--- START ---

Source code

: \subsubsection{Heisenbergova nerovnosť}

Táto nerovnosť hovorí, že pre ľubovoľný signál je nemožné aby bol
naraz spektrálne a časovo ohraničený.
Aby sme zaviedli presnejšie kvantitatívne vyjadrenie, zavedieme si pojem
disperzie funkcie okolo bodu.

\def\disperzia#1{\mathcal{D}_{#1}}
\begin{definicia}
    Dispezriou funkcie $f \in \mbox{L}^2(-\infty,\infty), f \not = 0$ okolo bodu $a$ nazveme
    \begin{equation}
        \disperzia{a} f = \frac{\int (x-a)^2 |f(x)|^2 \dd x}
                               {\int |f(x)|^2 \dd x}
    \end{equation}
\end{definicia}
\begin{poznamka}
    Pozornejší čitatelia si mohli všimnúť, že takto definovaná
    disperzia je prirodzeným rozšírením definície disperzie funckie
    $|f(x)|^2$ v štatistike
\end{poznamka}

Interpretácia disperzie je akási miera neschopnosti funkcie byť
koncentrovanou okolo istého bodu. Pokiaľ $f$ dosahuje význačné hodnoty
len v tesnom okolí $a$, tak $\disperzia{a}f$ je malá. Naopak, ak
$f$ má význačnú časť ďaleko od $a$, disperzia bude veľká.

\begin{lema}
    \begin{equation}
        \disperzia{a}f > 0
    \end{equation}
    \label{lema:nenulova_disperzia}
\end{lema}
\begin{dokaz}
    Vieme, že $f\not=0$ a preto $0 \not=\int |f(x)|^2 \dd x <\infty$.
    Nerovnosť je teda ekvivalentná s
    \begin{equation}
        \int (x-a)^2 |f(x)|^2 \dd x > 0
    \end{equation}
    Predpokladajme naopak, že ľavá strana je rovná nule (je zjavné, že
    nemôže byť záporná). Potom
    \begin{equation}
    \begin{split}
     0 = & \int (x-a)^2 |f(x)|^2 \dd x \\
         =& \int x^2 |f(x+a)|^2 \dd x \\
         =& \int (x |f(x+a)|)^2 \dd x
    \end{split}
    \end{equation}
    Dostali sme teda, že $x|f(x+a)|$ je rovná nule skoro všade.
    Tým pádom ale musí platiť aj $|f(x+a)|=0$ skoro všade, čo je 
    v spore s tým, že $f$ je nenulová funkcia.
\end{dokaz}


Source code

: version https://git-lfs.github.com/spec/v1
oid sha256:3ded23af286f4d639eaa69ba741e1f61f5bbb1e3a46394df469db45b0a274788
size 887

--- END ---

* _WHAT THE EXERCISE ASKS_
Where a line above holds the string "funkcie", copy that line.

* _TASK RESPONSE_
disperzie funkcie okolo bodu.
    Dispezriou funkcie $f \in \mbox{L}^2(-\infty,\infty), f \not = 0$ okolo bodu $a$ nazveme
Interpretácia disperzie je akási miera neschopnosti funkcie byť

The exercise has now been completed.